The purpose of this experiment was to determine the toxicity threshold of bleach on wheat.

I became interested in this idea because I love plants, I also know that my family uses bleach in our house, both when washing clothes and when disinfecting some items.  Water from the laundry goes into our septic tank and then into the drain field.  I wondered if that could hurt trees and other plants in our yard.  Bleach sprayed inside the house as a disinfectant could get into the air and possibly hurt houseplants.  I especially wanted to know how much bleach was too much for the plants to tolerate.

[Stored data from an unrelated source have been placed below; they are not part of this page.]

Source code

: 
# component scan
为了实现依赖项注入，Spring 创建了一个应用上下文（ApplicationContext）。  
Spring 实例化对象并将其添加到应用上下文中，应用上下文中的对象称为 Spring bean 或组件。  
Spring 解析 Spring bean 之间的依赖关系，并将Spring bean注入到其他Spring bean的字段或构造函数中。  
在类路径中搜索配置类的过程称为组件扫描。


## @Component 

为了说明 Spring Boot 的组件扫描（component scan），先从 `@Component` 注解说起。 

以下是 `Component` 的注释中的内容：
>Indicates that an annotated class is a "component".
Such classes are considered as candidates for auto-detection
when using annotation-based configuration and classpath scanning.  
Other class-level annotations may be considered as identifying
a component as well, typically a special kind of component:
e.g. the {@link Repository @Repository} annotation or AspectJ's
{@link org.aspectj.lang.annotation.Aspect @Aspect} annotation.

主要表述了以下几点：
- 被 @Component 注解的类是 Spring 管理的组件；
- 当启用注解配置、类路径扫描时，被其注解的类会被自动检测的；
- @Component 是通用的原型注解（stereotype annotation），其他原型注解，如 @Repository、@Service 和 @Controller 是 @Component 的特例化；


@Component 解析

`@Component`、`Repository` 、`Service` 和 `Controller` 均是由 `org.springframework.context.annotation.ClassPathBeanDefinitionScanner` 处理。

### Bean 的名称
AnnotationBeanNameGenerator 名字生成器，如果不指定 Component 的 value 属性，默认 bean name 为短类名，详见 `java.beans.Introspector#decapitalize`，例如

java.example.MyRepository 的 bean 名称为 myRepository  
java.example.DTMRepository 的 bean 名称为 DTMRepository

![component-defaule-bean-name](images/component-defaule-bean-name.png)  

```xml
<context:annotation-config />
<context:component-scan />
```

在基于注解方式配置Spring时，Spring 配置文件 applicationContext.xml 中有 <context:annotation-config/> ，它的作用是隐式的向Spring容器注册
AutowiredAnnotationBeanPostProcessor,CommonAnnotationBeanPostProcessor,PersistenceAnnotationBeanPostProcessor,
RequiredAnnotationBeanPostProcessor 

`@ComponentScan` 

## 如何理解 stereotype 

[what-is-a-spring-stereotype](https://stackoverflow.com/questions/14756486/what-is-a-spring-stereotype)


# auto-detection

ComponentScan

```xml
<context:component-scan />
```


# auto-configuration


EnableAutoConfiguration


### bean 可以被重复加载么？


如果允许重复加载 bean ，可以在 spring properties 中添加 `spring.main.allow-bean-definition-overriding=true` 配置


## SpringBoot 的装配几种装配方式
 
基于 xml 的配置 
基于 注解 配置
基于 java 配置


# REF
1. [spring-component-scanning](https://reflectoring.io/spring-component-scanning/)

The information gained from this experiment could help farmers, the wheat processing industry, and families, because most eat a lot of wheat in everyday life. It would also warn users of bleach, especially industries like paper mills, about discharging bleach into the environment. 

HYPOTHESIS

My first hypothesis was that 10,000 ppm or 1.0 % bleach would meet the LC50 (50% die) toxicity level.

My second hypothesis was that 625 ppm or .0625% bleach would not meet the LC50 toxicity level.

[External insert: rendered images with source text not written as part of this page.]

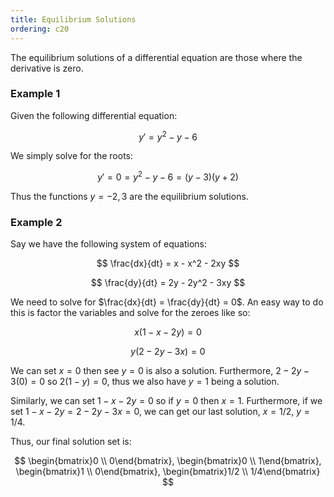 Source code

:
 ```yaml
---
title: Equilibrium Solutions
ordering: c20
---
```


The equilibrium solutions of a differential equation are those where the derivative is zero.

### Example 1

Given the following differential equation:

$$
y' = y^2 - y - 6
$$

We simply solve for the roots:

$$
y' = 0 = y^2 - y - 6 = (y - 3)(y + 2)
$$

Thus the functions $y = -2, 3$ are the equilibrium solutions.

### Example 2

Say we have the following system of equations:

$$
\frac{dx}{dt} = x - x^2 - 2xy
$$

$$
\frac{dy}{dt} = 2y - 2y^2 - 3xy
$$

We need to solve for  $\frac{dx}{dt} = \frac{dy}{dt} = 0$. An easy way to do this is factor the variables and solve for the zeroes like so:

$$x(1 - x - 2y) = 0$$

$$y(2 - 2y - 3x) = 0$$

We can set $x = 0$ then see $y = 0$ is also a solution. Furthermore, $2 - 2y - 3(0) = 0$ so $2(1 - y) = 0$, thus we also have $y = 1$ being a solution.

Similarly, we can set $1 - x - 2y = 0$ so if $y = 0$ then $x = 1$. Furthermore, if we set $1 - x - 2y = 2 - 2y - 3x = 0$, we can get our last solution, $x = 1/2$, $y = 1/4$.

Thus, our final solution set is:

$$
\begin{bmatrix}0 \\ 0\end{bmatrix}, \begin{bmatrix}0 \\ 1\end{bmatrix}, \begin{bmatrix}1 \\ 0\end{bmatrix}, \begin{bmatrix}1/2 \\ 1/4\end{bmatrix}
$$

My third hypothesis was that two concentrations would exist where the highest non-LC50 concentration would be ½ the strength of the lowest LC50 concentration.

I based my hypothesis on a previous science project done by Thomas Hepner in 2004 (determining the toxicity threshold concentration of herbicide on radishes). I also based my hypothesis on what I have read. 

“People also use some bleaches as disinfectants.” Howard L. Needle (in the article “Bleach” on www.worldbook.com) says. In other words, people use bleaches to Kill germs and other organisms.

EXPERIMENT DESIGN

The constants in this study were:

•    The amount of water given to each plant (5 ml. every 3 days)

•    The room temperature (20 degrees Celsius)

•    The depth that the seeds were planted (1cm.)

•    The type of light (fluorescent light with two 40 watt “GroLux”

bulbs) 

•    How far away the light was from the soil

•    The amount of bleach water given to the wheat every 3 days (5ml)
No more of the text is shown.